Subset over a bounding box

Note that all netCDF input files will be subsetted individually.


In [7]:
# bbox subset of one file without interaction to the server

resp = fp.subset_bbox(
            resource=urls[0], # can be also a list of files but it is recommended to run large processes with fp_i
            lon0=20,
            lon1=70,
            lat0=10,
            lat1=50,
            start=None,     # optional to select a time periode
            end=None,
            variable=None,  # can be set if the variable is known, otherwise the process detects the variable name 
            )

# Check the output files:
bbox = resp.get()

In [8]:
# bbox of multiple files 

resp = fp_i.subset_bbox(
            resource=urls, 
            lon0=20,
            lon1=70,
            lat0=10,
            lat1=50,
            start=None,     # optional to select a time periode
            end=None,
            variable=None,  # can be set if the variable is known, otherwise the process detects the variable name 
            )

# using fp_i you need to wait until the processing is complete!
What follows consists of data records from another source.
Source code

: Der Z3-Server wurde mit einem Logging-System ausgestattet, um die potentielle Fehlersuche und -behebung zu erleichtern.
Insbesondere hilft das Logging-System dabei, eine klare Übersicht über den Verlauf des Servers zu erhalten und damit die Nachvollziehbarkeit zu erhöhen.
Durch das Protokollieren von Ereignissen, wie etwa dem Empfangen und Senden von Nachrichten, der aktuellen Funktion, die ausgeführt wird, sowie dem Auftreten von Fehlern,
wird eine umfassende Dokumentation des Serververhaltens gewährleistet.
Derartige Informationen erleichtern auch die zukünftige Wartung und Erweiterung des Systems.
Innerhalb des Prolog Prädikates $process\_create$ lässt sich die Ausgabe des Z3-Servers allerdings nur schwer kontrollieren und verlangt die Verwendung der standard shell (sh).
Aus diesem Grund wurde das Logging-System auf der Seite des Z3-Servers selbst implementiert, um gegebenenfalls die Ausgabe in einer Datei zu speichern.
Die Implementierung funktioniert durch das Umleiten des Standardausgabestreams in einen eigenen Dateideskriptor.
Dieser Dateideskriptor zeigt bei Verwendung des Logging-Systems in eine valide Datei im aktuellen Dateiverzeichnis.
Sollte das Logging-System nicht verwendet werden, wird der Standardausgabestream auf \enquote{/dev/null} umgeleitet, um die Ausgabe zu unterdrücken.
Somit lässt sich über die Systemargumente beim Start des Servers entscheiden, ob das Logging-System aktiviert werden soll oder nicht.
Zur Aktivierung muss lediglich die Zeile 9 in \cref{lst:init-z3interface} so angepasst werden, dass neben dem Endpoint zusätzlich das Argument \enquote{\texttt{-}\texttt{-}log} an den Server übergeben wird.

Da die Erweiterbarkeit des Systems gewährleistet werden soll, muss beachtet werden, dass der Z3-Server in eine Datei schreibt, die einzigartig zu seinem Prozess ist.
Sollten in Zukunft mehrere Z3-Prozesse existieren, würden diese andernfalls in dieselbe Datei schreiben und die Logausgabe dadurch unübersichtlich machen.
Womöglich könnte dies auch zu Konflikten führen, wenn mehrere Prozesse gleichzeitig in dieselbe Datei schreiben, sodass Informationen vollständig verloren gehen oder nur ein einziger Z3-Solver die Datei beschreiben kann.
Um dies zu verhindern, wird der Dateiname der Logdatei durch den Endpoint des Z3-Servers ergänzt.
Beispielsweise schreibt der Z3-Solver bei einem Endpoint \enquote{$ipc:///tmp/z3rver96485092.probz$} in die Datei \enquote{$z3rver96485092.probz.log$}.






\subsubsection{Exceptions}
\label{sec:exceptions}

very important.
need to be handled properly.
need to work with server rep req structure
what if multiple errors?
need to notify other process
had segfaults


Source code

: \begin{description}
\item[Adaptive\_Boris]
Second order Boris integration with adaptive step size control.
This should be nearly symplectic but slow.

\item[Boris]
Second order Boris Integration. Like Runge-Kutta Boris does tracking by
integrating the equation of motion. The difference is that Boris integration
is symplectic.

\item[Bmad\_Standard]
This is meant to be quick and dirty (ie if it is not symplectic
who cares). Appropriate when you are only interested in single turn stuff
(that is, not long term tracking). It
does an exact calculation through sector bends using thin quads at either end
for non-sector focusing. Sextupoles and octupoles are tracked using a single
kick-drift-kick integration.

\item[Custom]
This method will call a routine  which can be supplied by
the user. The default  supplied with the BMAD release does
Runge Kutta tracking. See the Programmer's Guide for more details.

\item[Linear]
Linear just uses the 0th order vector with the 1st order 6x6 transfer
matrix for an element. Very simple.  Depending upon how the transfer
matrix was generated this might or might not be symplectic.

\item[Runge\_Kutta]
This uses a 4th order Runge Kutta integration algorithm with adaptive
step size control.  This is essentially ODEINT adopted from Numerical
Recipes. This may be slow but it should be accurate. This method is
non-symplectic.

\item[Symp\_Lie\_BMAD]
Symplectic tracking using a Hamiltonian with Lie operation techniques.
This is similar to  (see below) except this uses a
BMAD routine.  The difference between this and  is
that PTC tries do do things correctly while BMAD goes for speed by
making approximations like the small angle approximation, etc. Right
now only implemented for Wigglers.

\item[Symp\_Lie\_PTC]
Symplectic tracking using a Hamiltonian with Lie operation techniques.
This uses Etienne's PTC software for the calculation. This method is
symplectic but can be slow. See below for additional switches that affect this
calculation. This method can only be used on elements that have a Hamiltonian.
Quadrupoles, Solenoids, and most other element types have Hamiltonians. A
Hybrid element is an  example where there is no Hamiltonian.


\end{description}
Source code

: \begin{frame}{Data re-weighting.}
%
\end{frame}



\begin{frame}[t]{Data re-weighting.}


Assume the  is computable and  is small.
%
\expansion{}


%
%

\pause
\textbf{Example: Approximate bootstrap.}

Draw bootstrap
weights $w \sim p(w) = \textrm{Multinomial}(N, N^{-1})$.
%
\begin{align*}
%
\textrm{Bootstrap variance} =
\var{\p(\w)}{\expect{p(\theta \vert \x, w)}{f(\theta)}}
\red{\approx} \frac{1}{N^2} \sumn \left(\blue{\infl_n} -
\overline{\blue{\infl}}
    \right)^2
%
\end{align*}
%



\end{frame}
timeout = time.time() + 60*5   # 5 minutes from now

while resp.getStatus() != 'ProcessSucceeded': 
    time.sleep(1)
    if time.time() > timeout:  # to avoid endless waiting if the process failed
        break

# Get the output files:
bbox = resp.get()



In [9]:
# Plot the test file with the flyingpigeon plot function 
out_plot = fp.plot_map_timemean(resource=bbox.output)

# and display the output
Image(url= out_plot.get()[0], width=400)


Out[9]:

In [12]:
# If you want to download the result files: 

# Download files stored in a metalink
# requires https://github.com/metalink-dev/pymetalink
#
from metalink import download
import tempfile


path = tempfile.mkdtemp()
files = download.get(bbox.metalink, path=path, segmented=False, force=True)
len(files)


Metalink content-type detected.
Downloading to /tmp/tmp_v07l0_1/slp.2000_bbox_subset.nc.
Downloading to /tmp/tmp_v07l0_1/slp.2001_bbox_subset.nc.
Out[12]:
2

Subset over a continent

As for bounding box subsetting, all netCDF input files are subsetted individually. Here, it is possible to specifiy one or multiple continents. If mosaic is True, all continents are merged into one shape before subsetting. If False, each input file is subsetted over each polygon, such that the number of output files is the number of input files times the number of continents.

The subset_countries process works the same with polygons for countries instead of continents.

There are two outputs:

  • a netCDF file to have a quick test to check if the process went according to the users needs
  • a metalink file with the list of all output files

In [13]:
# Run the process
resp = fp_i.subset_continents(resource=urls, region=['Europe', 'Africa'], mosaic=True)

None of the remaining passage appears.